A theory on the cabin fever mechanism
"I am not a skier." There, I've outed myself, I thought, as I watched the woman sitting next to me contort her face in an attempt to understand.
"Well you must do something in the winter? Everyone's gotta have something to do in the snow," she told me as the bus rocked back and forth on our journey. At that I looked past the seat in front of me, across the aisle, out the foggy window. Cross-country skiing fanatics surrounded me.
The shuttle bus I was riding was packed to the brim with people garbed in all manner of winter clothing - from scratchy wool pants to puffy down vests, though most were wearing form-fitting, neon ski apparel. Everyone but me gripped skis and ski poles bound in bundles, and everyone but me had some crazy story to tell from past Birkie races, or training, or speculations about the snow conditions affecting wax.

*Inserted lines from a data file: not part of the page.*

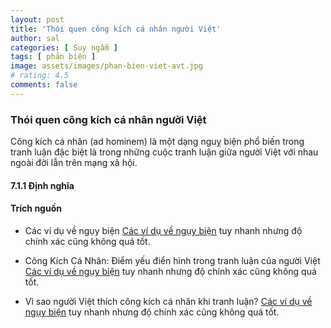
 ```yaml
---
layout: post
title: 'Thói quen công kích cá nhân người Việt'
author: sal
categories: [ Suy ngẫm ]
tags: [ phản biện ]
image: assets/images/phan-bien-viet-avt.jpg
# rating: 4.5
comments: false
---
```


### Thói quen công kích cá nhân người Việt

Công kích cá nhân (ad hominem) là một dạng nguỵ biện phổ biến trong tranh luận đặc biệt là trong những cuộc tranh luận giữa người Việt với nhau ngoài đời lẫn trên mạng xã hội.

#### 7.1.1 Định nghĩa


#### Trích nguồn
- Các ví dụ về ngụy biện [Các ví dụ về ngụy biện](http://nguyennhutchithao.blogspot.com/) tuy nhanh nhưng độ chính xác cũng không quá tốt.

- Công Kích Cá Nhân: Điểm yếu điển hình trong tranh luận của người Việt [Các ví dụ về ngụy biện](https://www.youtube.com/watch?v=7xuKwIa5x9Q&list=WL&index=2) tuy nhanh nhưng độ chính xác cũng không quá tốt.

- Vì sao người Việt thích công kích cá nhân khi tranh luận?
 [Các ví dụ về ngụy biện](https://tusach.thuvienkhoahoc.com/wiki/V%C3%AC_sao_ng%C6%B0%E1%BB%9Di_Vi%E1%BB%87t_th%C3%ADch_c%C3%B4ng_k%C3%ADch_c%C3%A1_nh%C3%A2n_khi_tranh_lu%E1%BA%ADn%3F) tuy nhanh nhưng độ chính xác cũng không quá tốt.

"I've really gotten into ice fishing this year," I finally responded. I turned and looked at her then to gauge her reaction. It wasn't much. In fact she looked a little confused, or perhaps unconvinced that counted. Or, maybe she just didn't quite understand what ice fishing is. After all, she's from Milwaukee, I reasoned with myself.
Either way, I was prepared to talk her ear off about fishing and snow and ice until she suddenly piped up about people who grumble in the winter.
"If you can't find a way to enjoy the snow and cold months then you don't belong here," she said, and then I knew we were friends. "Not to be mean, it's just that you're going to be miserable for half the year, half your life." I nodded in agreement as this 50-something mother of three rattled on about how clean and pure the air is in the winter. About how getting out in the cold was rejuvenating.